Ryan’s House for Youth is part of a homeless advocacy effort to draft legislation potentially making it easier for households to offer sanctuary to unaccompanied homeless youth.
Ryan’s House runs a host family program for unaccompanied youth as well as a drop-in center where homeless young people on Whidbey can receive food and clothing, take a rest, or receive help with tasks such as obtaining a state identification card.
In February, the state Department of Health Services announced that it would begin requiring host families to be licensed to host youths age 18 and younger. Host family programs were incorporated as part of the state’s child placement agency, which meant host families must be approved essentially as foster families — a process that often takes about two years to complete.
These host-foster family hybrids would thus need to meet the same criteria as foster families in terms of matters such as square footage of the home and septic system capacities.
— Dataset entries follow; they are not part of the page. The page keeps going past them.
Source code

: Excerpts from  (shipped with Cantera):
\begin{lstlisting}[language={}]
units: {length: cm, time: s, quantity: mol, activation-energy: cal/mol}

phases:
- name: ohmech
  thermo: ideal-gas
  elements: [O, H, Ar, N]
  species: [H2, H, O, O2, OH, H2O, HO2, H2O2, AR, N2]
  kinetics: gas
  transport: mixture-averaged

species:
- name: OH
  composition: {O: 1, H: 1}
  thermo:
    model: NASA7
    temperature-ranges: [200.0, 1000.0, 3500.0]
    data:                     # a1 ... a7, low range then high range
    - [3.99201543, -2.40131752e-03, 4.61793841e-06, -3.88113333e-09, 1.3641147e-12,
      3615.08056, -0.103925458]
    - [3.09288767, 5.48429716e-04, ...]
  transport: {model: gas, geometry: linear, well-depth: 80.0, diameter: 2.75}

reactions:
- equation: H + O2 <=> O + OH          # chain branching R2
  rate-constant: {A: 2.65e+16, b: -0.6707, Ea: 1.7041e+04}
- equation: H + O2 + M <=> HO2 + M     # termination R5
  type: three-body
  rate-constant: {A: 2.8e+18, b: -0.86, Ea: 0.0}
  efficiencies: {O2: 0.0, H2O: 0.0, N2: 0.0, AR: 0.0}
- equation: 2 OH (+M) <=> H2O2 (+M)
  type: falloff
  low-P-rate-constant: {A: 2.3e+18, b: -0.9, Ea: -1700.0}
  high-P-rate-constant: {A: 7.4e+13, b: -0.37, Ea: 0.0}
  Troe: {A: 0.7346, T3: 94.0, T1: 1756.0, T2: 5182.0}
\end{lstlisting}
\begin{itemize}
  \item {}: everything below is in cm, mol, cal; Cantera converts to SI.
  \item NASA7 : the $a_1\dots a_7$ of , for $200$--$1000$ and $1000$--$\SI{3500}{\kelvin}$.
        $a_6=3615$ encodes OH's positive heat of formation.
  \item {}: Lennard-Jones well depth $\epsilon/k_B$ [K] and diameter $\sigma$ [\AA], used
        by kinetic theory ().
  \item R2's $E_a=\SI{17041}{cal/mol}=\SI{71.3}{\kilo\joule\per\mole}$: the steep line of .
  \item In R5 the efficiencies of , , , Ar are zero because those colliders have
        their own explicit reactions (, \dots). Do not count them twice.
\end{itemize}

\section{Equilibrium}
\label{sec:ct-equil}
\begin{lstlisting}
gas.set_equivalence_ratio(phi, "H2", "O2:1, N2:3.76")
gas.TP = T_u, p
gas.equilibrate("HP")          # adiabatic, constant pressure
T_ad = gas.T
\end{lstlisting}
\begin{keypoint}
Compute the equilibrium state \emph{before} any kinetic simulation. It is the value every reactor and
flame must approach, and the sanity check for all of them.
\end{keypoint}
They would not be reimbursed for the children’s care as standard foster families are, and would be required to pay for the application process out of pocket.
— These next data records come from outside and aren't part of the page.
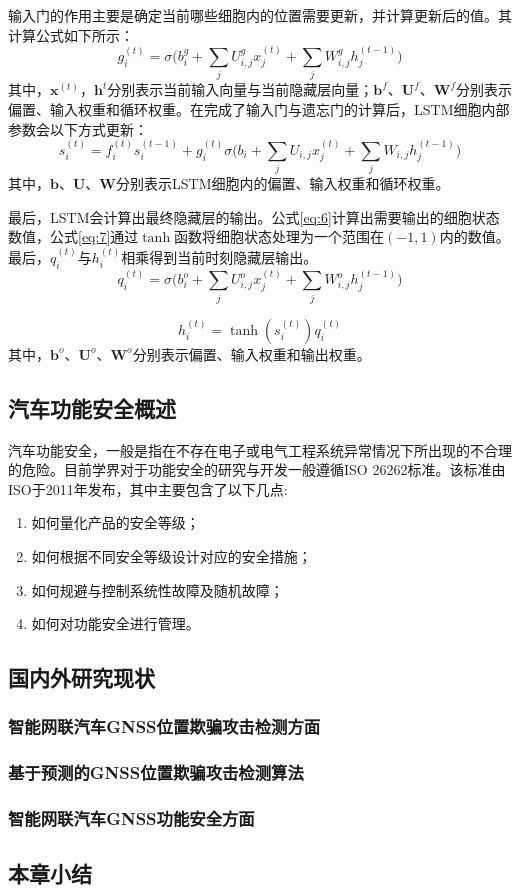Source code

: 输入门的作用主要是确定当前哪些细胞内的位置需要更新，并计算更新后的值。其计算公式如下所示：
\begin{equation}
    g_i^{(t)}=\sigma\bigg(b_i^g+\sum_jU_{i,j}^gx_j^{(t)}+\sum_jW_{i,j}^gh_j^{(t-1)}\bigg)
    \label{eq:4}
\end{equation}
其中，$\textbf{x}^{(t)}$，$\textbf{h}^t$分别表示当前输入向量与当前隐藏层向量；$\textbf{b}^f$、$\textbf{U}^f$、$\textbf{W}^f$分别表示偏置、输入权重和循环权重。在完成了输入门与遗忘门的计算后，LSTM细胞内部参数会以下方式更新：
\begin{equation}
    s_i^{(t)}=f_i^{(t)}s_i^{(t-1)}+g_i^{(t)}\sigma\bigg(b_i+\sum_jU_{i,j}x_j^{(t)}+\sum_jW_{i,j}h_j^{(t-1)}\bigg)
    \label{eq:5}
\end{equation}
其中，$\textbf{b}$、$\textbf{U}$、$\textbf{W}$分别表示LSTM细胞内的偏置、输入权重和循环权重。

最后，LSTM会计算出最终隐藏层的输出。公式\ref{eq:6}计算出需要输出的细胞状态数值，公式\ref{eq:7}通过$\tanh$函数将细胞状态处理为一个范围在$(-1,1)$内的数值。最后，$q_i^{(t)}$与$h_i^{(t)}$相乘得到当前时刻隐藏层输出。
\begin{equation}
    q_i^{(t)}=\sigma\bigg(b_i^o+\sum_jU^o_{i,j}x_j^{(t)}+\sum_jW_{i,j}^oh_j^{(t-1)}\bigg)
    \label{eq:6}
\end{equation}

\begin{equation}
    h_i^{(t)}=\tanh(s_i^{(t)})q_i^{(t)}
    \label{eq:7}
\end{equation}
其中，$\textbf{b}^o$、$\textbf{U}^o$、$\textbf{W}^o$分别表示偏置、输入权重和输出权重。

\subsection{汽车功能安全概述}
汽车功能安全，一般是指在不存在电子或电气工程系统异常情况下所出现的不合理的危险\cite{刘法旺2021自动驾驶系统功能安全与预期功能安全研究}。目前学界对于功能安全的研究与开发一般遵循ISO 26262标准。该标准由ISO于2011年发布，其中主要包含了以下几点\cite{iso_2018}:
\begin{enumerate}
    \item 如何量化产品的安全等级；
    \item 如何根据不同安全等级设计对应的安全措施；
    \item 如何规避与控制系统性故障及随机故障；
    \item 如何对功能安全进行管理。
\end{enumerate}


\subsection{国内外研究现状}
\subsubsection{智能网联汽车GNSS位置欺骗攻击检测方面}
\subsubsection{基于预测的GNSS位置欺骗攻击检测算法}
\subsubsection{智能网联汽车GNSS功能安全方面}
\subsection{本章小结}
As with host families for foreign exchange students, licenses were not previously required for host families for homeless youth.
However, several protective measures have been in place. Each household member in a prospective host family undergoes a background check, the home is inspected for safety, and students and potential host families meet in a public place before the students visit the home.
The legislation that Ryan’s House founder and executive director Lori Cavender and others are seeking would remove the licensing requirements for homeless youth host families, offering them an exemption.
Aside from home inspections and background checks, host family facilitators would be required to continue to ensure case management and insurance was provided through the organization, and that a legal guardian or individual with power of attorney signed off on the youth’s participation in the program, all of which Cavender said Ryan’s House has already been doing.
The legislation also aims to make it easier for small communities that lack funds to build and maintain a shelter, and that don’t have access to youth facilities provided by the Office of Homeless Youth Prevention and Protection Programs, to establish non-profit host family programs in order to serve homeless or at-risk youth.
“If we can get this passed in January, this will be a huge blessing for students that do not have or could not otherwise get housing,” said Cavender.
None of the children served by Ryan’s House receive state assistance, she said.
To be entered into the foster care system through DSHS, children must have visible and fresh signs of abuse, Cavender explained. These include the child sustaining cuts or bruises, or the child being removed from the home through Child Protective Services due to similar trauma or neglect.
DSHS officials recognize the gray area in which these unaccompanied homeless youth fit, and have been helpful in preparing the legislation, Cavender said.
“We wondered how it could possibly be that we couldn’t serve these kids, and they weren’t serving these kids either,” Cavender said.
“That’s why we’re all working together to get this done. We don’t fit. Our kids are not a part of the state program, so why would we become a state agency?”
After the restrictions were set in place in February, one Ryan’s House teen was forced to leave his host family home. He left the state, Cavender said, and had planned to stay with relatives he had never met. She hasn’t been able to contact him since.
Vivian Rogers-Decker, homeless liaison for the Oak Harbor School District, said that she and Cavender often have mutual youth in their care. She noted that the host family system is a relatively new concept in the field of serving unaccompanied youth.
“It was a duckbilled platypus in the concept of shelter for youth,” she said.
Rogers-Decker said she believes the numerous parameters that need to be met in order to become a foster family would greatly restrict the number of households willing to become host homes for the homeless.
“It would become a real barrier for people signing up to take these kids in,” she said.
Rogers-Decker added that, even if they should qualify, students often don’t want to go into the foster care system for several reasons, including the potential financial burden on their families — the child’s parents are required to pay the state, which then reimburses the foster family — and the possibility of severing ties with their parents entirely.
“I really hope this legislation passes,” Rogers-Decker said. “The host home model is much more user-friendly for our youth.”
There are approximately 100 unaccompanied homeless youth on Whidbey, in Cavender’s estimation.
Cavender said she has nine youth waiting for host family placement, and three who are over the age of 18 and have remained with their host families since the February policy change. Two of those three young people were legally adopted by their host families. Seven others who had been in host homes graduated from high school in the spring.
Cavender noted that a couple of Washington state senators have expressed interest in pushing the legislation forward, though none have yet given official confirmation.